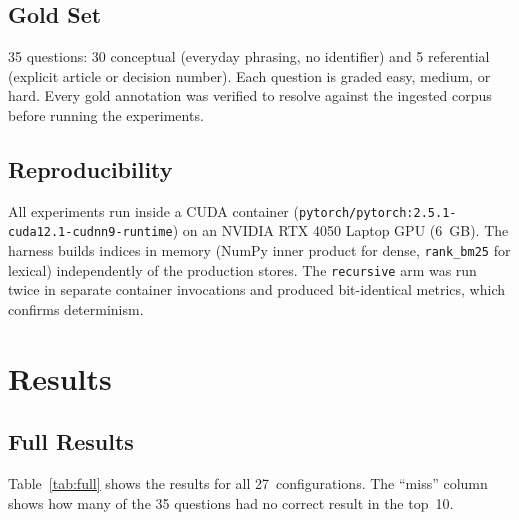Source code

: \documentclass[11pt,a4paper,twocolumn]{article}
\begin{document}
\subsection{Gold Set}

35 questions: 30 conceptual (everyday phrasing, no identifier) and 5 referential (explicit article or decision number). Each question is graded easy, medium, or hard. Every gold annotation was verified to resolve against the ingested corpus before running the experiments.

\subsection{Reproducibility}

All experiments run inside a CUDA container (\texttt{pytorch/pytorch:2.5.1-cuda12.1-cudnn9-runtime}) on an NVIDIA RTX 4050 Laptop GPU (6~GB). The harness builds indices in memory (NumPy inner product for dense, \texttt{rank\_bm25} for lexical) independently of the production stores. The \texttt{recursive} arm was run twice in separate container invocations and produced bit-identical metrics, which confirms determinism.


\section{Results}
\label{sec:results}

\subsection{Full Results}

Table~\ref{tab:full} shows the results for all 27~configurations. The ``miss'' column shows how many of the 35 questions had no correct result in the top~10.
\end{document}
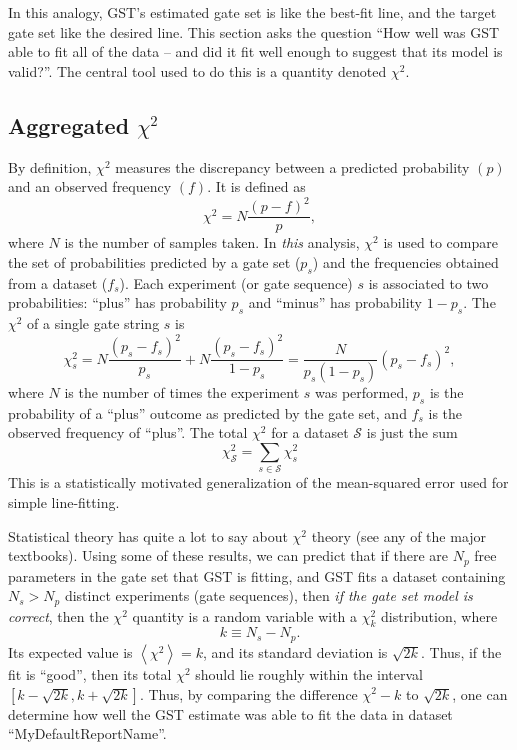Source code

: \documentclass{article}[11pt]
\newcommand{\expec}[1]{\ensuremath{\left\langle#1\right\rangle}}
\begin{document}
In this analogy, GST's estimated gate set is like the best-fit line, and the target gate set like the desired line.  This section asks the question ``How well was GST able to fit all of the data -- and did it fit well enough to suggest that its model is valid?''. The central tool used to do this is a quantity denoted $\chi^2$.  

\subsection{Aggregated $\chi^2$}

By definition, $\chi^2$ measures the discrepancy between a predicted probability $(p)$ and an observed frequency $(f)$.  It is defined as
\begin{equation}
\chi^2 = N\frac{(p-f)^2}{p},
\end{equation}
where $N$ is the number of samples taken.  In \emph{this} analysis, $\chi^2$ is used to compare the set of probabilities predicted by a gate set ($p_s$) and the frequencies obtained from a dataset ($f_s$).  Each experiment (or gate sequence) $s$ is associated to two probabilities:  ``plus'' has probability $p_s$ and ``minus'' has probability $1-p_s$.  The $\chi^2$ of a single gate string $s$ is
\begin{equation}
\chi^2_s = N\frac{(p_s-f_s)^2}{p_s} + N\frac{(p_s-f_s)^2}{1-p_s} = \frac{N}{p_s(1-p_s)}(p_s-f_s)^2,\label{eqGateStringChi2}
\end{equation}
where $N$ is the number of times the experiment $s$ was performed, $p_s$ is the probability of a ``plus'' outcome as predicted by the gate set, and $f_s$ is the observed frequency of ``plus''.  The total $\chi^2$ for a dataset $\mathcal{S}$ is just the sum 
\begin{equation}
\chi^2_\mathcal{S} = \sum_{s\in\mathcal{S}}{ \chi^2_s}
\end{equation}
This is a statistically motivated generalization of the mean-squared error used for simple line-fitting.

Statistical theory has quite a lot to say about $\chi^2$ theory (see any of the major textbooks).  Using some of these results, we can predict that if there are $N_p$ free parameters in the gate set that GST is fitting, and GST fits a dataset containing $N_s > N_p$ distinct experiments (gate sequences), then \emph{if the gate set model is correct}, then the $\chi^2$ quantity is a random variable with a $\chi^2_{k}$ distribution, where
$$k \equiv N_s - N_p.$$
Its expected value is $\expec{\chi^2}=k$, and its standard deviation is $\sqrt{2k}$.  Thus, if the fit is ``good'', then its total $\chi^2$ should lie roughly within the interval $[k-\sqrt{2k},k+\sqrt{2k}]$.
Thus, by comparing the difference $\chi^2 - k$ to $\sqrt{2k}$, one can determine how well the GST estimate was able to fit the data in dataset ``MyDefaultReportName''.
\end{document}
------
Work order: The whole listing, pictures excluded, should be output exactly.

Response to the task:
Source code

: \documentclass[11pt,a4paper,twocolumn]{article}
\begin{document}
\subsection{Gold Set}

35 questions: 30 conceptual (everyday phrasing, no identifier) and 5 referential (explicit article or decision number). Each question is graded easy, medium, or hard. Every gold annotation was verified to resolve against the ingested corpus before running the experiments.

\subsection{Reproducibility}

All experiments run inside a CUDA container (\texttt{pytorch/pytorch:2.5.1-cuda12.1-cudnn9-runtime}) on an NVIDIA RTX 4050 Laptop GPU (6~GB). The harness builds indices in memory (NumPy inner product for dense, \texttt{rank\_bm25} for lexical) independently of the production stores. The \texttt{recursive} arm was run twice in separate container invocations and produced bit-identical metrics, which confirms determinism.


\section{Results}
\label{sec:results}

\subsection{Full Results}

Table~\ref{tab:full} shows the results for all 27~configurations. The ``miss'' column shows how many of the 35 questions had no correct result in the top~10.
\end{document}
Source code

: \documentclass{article}[11pt]
\newcommand{\expec}[1]{\ensuremath{\left\langle#1\right\rangle}}
\begin{document}
In this analogy, GST's estimated gate set is like the best-fit line, and the target gate set like the desired line.  This section asks the question ``How well was GST able to fit all of the data -- and did it fit well enough to suggest that its model is valid?''. The central tool used to do this is a quantity denoted $\chi^2$.  

\subsection{Aggregated $\chi^2$}

By definition, $\chi^2$ measures the discrepancy between a predicted probability $(p)$ and an observed frequency $(f)$.  It is defined as
\begin{equation}
\chi^2 = N\frac{(p-f)^2}{p},
\end{equation}
where $N$ is the number of samples taken.  In \emph{this} analysis, $\chi^2$ is used to compare the set of probabilities predicted by a gate set ($p_s$) and the frequencies obtained from a dataset ($f_s$).  Each experiment (or gate sequence) $s$ is associated to two probabilities:  ``plus'' has probability $p_s$ and ``minus'' has probability $1-p_s$.  The $\chi^2$ of a single gate string $s$ is
\begin{equation}
\chi^2_s = N\frac{(p_s-f_s)^2}{p_s} + N\frac{(p_s-f_s)^2}{1-p_s} = \frac{N}{p_s(1-p_s)}(p_s-f_s)^2,\label{eqGateStringChi2}
\end{equation}
where $N$ is the number of times the experiment $s$ was performed, $p_s$ is the probability of a ``plus'' outcome as predicted by the gate set, and $f_s$ is the observed frequency of ``plus''.  The total $\chi^2$ for a dataset $\mathcal{S}$ is just the sum 
\begin{equation}
\chi^2_\mathcal{S} = \sum_{s\in\mathcal{S}}{ \chi^2_s}
\end{equation}
This is a statistically motivated generalization of the mean-squared error used for simple line-fitting.

Statistical theory has quite a lot to say about $\chi^2$ theory (see any of the major textbooks).  Using some of these results, we can predict that if there are $N_p$ free parameters in the gate set that GST is fitting, and GST fits a dataset containing $N_s > N_p$ distinct experiments (gate sequences), then \emph{if the gate set model is correct}, then the $\chi^2$ quantity is a random variable with a $\chi^2_{k}$ distribution, where
$$k \equiv N_s - N_p.$$
Its expected value is $\expec{\chi^2}=k$, and its standard deviation is $\sqrt{2k}$.  Thus, if the fit is ``good'', then its total $\chi^2$ should lie roughly within the interval $[k-\sqrt{2k},k+\sqrt{2k}]$.
Thus, by comparing the difference $\chi^2 - k$ to $\sqrt{2k}$, one can determine how well the GST estimate was able to fit the data in dataset ``MyDefaultReportName''.
\end{document}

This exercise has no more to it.